• [The task] How many lines of the records below contain the word "Restart"? Answer with the number alone.

Plain-text document sources
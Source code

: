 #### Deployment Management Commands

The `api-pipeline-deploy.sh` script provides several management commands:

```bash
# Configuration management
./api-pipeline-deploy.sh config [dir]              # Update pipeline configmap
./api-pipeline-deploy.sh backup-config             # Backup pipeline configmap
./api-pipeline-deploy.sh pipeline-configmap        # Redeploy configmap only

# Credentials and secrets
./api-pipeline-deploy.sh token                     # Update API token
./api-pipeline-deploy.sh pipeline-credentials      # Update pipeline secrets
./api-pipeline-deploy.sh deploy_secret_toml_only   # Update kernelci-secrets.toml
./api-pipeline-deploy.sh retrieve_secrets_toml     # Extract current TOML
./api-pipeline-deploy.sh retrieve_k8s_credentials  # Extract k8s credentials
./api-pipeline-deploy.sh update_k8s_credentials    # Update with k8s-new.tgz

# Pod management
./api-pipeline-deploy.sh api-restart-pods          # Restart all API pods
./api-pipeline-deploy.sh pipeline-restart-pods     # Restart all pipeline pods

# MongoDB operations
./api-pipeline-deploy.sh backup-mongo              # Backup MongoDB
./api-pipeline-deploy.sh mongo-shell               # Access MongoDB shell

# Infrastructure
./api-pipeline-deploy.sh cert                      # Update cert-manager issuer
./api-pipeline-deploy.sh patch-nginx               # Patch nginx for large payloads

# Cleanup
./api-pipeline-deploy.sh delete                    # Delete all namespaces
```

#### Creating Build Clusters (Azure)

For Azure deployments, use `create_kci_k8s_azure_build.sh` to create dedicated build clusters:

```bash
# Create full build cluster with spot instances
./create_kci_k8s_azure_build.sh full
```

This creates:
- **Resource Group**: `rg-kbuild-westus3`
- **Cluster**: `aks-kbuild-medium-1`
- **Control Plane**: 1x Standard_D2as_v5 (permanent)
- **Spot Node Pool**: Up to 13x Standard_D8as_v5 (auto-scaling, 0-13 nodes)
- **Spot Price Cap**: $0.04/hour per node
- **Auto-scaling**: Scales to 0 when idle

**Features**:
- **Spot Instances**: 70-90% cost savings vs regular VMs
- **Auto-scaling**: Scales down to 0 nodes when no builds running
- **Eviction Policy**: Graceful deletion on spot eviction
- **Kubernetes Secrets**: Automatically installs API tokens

• [Task result] 2